─── AVAILABLE DATA ───
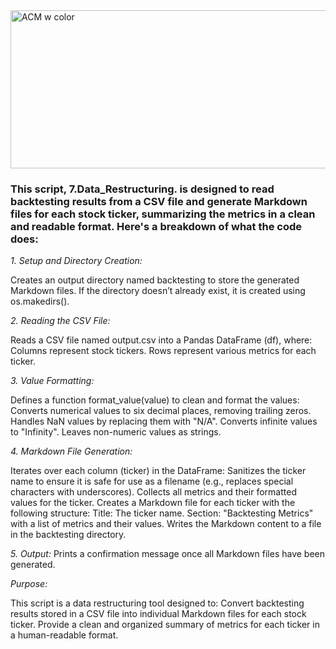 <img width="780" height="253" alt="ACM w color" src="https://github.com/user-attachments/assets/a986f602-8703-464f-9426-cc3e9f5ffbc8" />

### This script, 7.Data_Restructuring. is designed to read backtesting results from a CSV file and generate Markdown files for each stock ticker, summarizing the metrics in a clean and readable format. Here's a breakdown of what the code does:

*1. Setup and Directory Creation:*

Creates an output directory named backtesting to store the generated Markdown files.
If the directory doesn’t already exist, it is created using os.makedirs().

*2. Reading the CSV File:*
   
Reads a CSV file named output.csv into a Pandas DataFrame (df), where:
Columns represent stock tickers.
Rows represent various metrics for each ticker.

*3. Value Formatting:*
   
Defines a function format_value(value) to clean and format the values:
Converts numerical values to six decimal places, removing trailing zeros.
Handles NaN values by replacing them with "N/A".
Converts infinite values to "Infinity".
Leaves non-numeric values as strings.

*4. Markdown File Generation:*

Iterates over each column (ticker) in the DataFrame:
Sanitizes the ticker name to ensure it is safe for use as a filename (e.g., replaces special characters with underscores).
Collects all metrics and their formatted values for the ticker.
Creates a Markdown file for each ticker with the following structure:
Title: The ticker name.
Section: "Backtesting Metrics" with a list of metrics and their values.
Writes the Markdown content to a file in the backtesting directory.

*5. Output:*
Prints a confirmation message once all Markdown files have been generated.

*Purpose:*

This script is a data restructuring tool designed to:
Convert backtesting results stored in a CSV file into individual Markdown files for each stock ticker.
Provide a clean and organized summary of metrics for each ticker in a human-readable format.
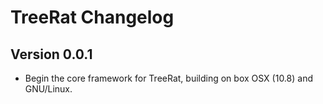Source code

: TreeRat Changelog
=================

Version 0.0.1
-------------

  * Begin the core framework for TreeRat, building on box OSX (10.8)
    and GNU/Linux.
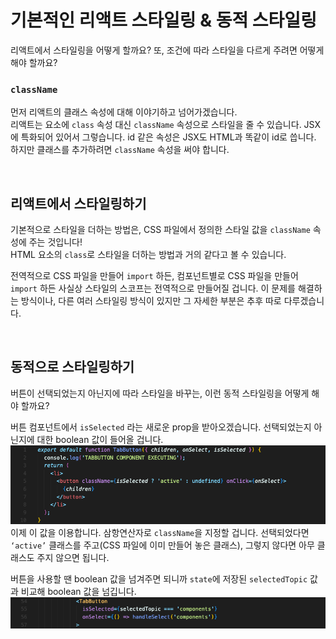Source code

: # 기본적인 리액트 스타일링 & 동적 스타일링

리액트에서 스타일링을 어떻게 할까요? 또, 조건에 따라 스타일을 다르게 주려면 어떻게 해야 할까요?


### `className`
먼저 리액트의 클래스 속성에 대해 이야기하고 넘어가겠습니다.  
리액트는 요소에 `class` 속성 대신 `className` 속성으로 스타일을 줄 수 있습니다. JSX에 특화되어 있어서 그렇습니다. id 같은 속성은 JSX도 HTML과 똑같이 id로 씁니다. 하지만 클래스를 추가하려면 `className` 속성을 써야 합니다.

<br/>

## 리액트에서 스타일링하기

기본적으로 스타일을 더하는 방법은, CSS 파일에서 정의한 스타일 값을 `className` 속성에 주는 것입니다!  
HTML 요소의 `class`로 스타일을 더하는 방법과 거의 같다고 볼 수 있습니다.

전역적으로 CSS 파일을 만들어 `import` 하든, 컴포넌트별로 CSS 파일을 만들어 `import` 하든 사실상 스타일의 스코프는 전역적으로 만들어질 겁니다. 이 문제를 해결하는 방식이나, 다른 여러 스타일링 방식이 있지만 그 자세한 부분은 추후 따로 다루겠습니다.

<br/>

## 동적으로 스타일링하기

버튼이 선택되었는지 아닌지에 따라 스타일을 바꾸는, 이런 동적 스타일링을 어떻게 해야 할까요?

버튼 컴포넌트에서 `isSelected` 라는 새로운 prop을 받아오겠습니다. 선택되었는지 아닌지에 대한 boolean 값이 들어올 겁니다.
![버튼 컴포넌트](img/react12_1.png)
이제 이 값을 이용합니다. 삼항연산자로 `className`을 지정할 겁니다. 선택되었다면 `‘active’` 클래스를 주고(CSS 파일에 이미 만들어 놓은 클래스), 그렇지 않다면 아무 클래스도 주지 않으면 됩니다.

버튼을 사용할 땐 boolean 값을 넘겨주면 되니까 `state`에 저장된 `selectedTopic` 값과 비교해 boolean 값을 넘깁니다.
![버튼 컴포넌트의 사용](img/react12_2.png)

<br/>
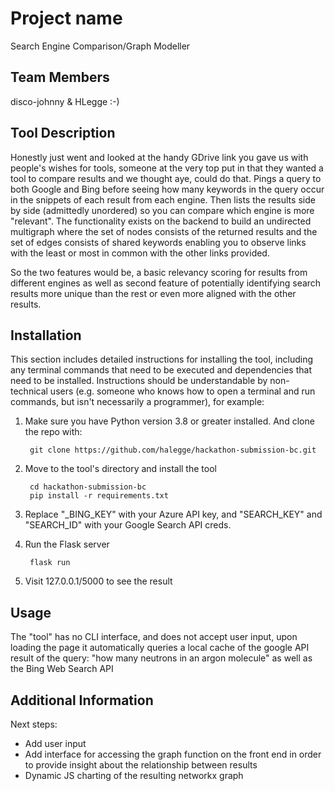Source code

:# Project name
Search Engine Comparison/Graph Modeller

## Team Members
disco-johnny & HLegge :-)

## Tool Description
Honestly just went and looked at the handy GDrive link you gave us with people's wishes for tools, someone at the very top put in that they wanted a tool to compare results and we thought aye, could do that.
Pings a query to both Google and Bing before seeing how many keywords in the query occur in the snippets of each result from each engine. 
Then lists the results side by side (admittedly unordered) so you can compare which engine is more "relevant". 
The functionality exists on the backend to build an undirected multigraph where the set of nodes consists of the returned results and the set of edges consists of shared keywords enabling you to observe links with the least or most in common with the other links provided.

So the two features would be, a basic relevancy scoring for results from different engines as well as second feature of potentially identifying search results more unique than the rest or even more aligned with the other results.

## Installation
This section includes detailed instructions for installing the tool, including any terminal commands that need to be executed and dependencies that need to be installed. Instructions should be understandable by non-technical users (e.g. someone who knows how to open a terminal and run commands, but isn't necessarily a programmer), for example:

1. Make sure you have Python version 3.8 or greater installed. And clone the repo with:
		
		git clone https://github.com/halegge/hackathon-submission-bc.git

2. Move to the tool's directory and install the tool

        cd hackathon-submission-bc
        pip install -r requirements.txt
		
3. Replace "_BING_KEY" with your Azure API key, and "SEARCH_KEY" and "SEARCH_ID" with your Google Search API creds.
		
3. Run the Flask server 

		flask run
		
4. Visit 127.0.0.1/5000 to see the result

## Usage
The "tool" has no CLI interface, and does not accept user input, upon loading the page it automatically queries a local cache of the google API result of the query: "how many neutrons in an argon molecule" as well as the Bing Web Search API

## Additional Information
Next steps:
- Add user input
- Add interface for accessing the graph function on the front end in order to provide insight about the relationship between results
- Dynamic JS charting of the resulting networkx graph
───
─── AVAILABLE DATA ───
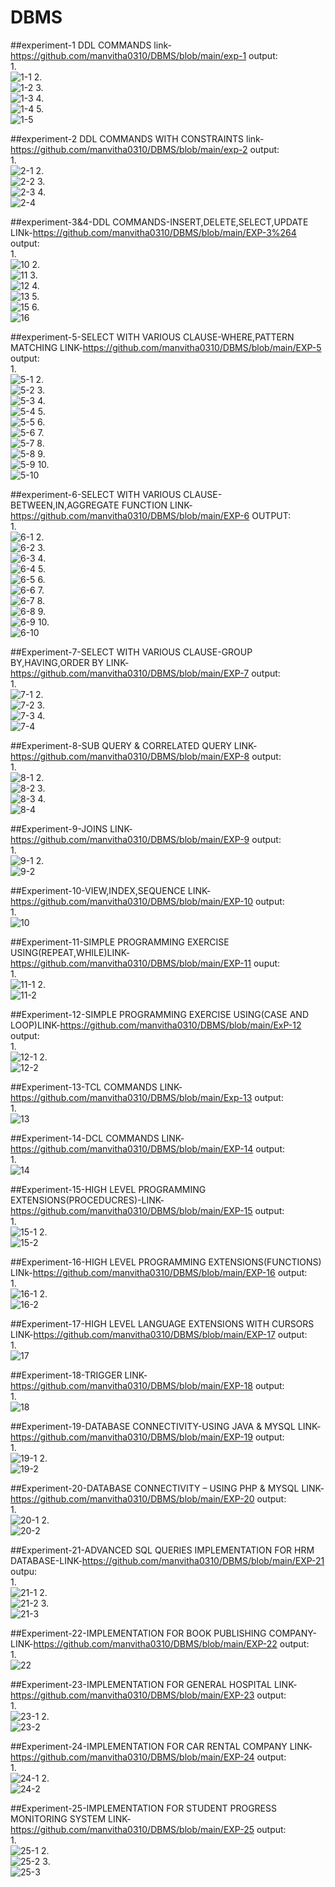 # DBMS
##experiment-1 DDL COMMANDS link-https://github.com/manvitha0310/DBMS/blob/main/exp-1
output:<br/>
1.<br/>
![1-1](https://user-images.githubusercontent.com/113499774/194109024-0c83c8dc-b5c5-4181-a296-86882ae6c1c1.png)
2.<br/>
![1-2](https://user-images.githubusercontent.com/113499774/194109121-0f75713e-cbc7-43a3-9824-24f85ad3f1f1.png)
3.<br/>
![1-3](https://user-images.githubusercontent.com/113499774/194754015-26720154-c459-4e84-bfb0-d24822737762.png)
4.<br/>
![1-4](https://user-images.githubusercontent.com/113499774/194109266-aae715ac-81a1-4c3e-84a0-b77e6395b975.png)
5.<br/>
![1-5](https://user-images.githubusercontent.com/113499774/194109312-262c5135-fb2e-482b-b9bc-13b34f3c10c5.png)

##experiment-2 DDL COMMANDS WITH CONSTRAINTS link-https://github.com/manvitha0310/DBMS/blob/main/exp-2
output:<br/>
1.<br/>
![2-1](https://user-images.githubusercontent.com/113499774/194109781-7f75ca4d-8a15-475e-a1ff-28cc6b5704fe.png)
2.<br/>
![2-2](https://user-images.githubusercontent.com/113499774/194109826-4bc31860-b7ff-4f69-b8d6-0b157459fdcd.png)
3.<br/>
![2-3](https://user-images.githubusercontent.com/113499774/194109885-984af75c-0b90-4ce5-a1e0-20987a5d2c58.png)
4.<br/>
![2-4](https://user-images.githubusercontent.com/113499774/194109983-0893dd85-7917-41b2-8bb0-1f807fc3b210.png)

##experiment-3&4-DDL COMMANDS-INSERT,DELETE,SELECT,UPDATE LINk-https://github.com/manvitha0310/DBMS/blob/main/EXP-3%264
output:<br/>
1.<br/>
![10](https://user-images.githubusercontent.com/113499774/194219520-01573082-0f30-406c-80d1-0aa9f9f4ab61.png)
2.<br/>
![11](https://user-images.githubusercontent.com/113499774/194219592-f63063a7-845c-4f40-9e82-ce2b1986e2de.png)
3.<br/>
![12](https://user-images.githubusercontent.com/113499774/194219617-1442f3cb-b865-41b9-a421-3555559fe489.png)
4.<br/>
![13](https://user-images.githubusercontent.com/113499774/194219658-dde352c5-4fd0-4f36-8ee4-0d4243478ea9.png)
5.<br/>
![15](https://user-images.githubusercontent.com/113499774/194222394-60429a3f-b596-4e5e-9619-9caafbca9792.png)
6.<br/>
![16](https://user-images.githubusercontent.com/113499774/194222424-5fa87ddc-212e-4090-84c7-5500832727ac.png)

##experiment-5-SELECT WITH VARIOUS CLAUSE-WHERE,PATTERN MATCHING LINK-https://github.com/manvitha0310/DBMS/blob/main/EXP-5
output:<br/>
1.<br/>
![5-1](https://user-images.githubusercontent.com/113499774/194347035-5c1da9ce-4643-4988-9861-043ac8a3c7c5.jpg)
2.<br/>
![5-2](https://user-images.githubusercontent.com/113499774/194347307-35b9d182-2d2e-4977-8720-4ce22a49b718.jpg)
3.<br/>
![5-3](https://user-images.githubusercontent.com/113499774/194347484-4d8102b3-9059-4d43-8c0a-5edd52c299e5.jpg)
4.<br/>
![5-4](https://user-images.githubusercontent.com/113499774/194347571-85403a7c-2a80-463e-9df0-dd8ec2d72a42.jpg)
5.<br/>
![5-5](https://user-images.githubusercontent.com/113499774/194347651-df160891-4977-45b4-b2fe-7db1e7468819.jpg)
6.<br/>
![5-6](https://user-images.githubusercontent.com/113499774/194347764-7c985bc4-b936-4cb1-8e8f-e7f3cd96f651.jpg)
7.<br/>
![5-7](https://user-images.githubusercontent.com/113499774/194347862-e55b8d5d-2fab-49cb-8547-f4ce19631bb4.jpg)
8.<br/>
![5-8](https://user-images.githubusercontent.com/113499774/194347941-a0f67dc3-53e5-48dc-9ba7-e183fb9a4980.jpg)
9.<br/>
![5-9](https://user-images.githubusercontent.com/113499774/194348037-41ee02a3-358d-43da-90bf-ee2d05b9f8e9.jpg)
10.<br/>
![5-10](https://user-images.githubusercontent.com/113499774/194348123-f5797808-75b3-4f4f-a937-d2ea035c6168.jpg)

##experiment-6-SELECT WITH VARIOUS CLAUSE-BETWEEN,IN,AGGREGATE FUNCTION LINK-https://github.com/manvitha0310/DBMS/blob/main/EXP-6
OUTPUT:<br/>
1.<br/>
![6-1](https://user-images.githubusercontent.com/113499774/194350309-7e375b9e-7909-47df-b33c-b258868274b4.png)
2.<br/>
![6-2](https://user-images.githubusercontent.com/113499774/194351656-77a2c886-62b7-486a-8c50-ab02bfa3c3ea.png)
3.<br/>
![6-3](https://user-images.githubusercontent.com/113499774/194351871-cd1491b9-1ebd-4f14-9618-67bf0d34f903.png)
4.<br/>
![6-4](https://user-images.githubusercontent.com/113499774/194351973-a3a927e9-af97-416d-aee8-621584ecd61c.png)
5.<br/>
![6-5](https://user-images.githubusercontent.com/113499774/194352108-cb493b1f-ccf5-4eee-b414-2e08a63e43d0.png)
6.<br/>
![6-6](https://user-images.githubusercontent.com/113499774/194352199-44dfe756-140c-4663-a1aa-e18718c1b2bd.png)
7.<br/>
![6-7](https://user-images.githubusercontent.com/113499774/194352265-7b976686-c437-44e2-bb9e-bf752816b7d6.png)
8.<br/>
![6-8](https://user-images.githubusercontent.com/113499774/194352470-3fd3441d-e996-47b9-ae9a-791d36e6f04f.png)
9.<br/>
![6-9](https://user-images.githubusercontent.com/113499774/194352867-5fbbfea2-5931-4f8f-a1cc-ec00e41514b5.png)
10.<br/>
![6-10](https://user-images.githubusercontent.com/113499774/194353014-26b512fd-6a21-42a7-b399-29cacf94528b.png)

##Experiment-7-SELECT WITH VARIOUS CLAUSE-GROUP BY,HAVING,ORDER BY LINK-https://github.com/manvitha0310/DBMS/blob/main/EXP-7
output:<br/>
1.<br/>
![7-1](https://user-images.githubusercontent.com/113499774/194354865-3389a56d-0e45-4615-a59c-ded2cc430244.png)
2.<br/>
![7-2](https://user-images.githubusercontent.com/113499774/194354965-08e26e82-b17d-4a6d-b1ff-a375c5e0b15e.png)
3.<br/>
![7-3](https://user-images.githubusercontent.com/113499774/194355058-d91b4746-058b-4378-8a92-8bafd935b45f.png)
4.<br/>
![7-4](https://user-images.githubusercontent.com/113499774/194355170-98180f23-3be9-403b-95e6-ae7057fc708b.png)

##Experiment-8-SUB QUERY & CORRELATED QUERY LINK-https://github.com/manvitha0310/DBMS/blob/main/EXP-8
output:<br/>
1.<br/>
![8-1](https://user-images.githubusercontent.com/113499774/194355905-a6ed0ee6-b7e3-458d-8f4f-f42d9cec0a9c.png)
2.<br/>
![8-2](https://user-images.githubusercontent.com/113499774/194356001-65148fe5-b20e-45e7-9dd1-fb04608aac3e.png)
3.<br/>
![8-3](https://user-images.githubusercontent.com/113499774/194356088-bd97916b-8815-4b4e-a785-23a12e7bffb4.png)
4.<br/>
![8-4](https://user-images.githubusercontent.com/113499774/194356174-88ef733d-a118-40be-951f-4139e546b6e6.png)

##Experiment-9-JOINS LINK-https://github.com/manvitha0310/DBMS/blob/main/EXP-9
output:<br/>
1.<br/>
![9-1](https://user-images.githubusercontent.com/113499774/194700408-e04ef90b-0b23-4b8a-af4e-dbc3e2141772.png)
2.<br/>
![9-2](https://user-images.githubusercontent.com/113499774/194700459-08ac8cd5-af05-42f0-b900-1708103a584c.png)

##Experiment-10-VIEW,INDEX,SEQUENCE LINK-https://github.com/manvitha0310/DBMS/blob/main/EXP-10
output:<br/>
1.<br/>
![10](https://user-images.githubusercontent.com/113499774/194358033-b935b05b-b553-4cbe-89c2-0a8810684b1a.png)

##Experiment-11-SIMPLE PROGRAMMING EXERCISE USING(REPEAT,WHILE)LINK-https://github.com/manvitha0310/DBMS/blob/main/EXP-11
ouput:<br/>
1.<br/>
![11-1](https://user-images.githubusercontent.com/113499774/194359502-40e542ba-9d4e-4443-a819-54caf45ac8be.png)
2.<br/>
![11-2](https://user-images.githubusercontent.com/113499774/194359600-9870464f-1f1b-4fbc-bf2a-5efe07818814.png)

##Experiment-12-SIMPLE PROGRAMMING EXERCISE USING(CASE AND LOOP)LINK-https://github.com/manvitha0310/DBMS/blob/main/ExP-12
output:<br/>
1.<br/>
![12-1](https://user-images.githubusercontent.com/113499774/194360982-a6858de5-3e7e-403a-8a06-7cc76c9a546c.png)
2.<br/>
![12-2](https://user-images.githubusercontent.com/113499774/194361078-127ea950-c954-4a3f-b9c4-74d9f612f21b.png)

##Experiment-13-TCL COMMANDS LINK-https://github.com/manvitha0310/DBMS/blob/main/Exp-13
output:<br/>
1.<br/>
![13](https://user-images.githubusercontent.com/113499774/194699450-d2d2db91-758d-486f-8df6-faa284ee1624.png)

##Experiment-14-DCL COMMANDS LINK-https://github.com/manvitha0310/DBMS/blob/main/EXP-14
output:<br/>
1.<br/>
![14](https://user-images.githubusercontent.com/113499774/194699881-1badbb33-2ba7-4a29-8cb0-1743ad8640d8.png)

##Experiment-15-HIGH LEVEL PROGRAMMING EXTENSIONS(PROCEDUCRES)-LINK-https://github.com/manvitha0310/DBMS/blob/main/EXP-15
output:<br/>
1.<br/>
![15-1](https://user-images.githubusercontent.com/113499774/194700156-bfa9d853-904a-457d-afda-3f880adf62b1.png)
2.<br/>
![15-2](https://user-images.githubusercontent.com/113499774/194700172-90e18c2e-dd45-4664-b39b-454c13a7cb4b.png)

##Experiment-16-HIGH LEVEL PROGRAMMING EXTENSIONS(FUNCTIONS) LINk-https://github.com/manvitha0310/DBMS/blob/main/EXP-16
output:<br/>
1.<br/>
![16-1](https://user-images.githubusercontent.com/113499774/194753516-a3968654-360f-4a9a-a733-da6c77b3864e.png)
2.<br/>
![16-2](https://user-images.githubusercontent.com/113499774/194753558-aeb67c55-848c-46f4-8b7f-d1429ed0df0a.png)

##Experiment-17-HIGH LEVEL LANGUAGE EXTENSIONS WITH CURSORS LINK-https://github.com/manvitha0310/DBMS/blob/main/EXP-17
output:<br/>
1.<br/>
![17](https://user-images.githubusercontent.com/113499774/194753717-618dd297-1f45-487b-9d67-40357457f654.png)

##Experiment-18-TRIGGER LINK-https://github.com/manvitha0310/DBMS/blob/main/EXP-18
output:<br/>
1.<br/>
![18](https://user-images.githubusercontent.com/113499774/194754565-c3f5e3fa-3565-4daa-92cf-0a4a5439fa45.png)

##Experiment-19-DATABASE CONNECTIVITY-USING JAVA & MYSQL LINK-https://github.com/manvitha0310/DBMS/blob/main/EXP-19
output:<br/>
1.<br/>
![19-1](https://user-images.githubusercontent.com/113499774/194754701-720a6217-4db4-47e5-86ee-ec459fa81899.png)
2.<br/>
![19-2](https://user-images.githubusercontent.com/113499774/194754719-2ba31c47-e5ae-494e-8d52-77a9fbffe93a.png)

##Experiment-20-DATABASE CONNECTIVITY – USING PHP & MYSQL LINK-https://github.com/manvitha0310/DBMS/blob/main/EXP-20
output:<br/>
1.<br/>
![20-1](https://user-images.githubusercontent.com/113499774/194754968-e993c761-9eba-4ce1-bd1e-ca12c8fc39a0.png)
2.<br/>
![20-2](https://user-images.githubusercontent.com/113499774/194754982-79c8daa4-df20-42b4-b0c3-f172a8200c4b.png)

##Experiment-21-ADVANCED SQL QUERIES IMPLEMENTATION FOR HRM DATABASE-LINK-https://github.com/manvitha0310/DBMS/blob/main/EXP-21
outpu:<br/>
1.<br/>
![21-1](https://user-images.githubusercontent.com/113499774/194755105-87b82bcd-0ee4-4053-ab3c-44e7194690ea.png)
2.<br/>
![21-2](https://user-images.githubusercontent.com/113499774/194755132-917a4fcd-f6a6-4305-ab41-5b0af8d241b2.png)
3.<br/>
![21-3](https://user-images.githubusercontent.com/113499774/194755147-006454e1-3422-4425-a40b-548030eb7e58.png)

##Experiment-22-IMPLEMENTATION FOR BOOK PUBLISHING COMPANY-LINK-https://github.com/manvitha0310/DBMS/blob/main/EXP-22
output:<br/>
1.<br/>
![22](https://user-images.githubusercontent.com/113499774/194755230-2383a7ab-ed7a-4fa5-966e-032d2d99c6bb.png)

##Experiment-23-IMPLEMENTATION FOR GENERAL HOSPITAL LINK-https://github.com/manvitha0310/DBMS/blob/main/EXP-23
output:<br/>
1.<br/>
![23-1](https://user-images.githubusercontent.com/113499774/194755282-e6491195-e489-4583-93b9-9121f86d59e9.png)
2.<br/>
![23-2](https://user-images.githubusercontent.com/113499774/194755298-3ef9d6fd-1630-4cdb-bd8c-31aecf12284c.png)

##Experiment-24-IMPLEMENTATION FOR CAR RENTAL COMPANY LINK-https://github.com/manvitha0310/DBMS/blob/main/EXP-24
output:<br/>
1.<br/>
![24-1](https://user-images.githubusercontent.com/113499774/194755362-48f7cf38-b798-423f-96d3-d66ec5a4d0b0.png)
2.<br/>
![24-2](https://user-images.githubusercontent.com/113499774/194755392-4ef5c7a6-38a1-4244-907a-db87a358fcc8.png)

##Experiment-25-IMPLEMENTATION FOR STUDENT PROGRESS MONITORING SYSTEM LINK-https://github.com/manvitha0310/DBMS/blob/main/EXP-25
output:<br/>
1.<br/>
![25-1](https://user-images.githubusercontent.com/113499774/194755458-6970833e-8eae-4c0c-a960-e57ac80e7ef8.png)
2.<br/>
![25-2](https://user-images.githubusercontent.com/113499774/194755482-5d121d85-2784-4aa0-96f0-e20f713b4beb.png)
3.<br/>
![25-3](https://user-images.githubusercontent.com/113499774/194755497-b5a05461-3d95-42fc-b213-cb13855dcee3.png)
───
* _WHAT YOU ARE ASKED TO DO_
Could you set down, exactly as written, the lines above between the one holding "This section includes" and the one holding "2. Move to the", inclusive, and nothing more?

* _ANSWER AREA_
This section includes detailed instructions for installing the tool, including any terminal commands that need to be executed and dependencies that need to be installed. Instructions should be understandable by non-technical users (e.g. someone who knows how to open a terminal and run commands, but isn't necessarily a programmer), for example:

1. Make sure you have Python version 3.8 or greater installed. And clone the repo with:
		
		git clone https://github.com/halegge/hackathon-submission-bc.git

2. Move to the tool's directory and install the tool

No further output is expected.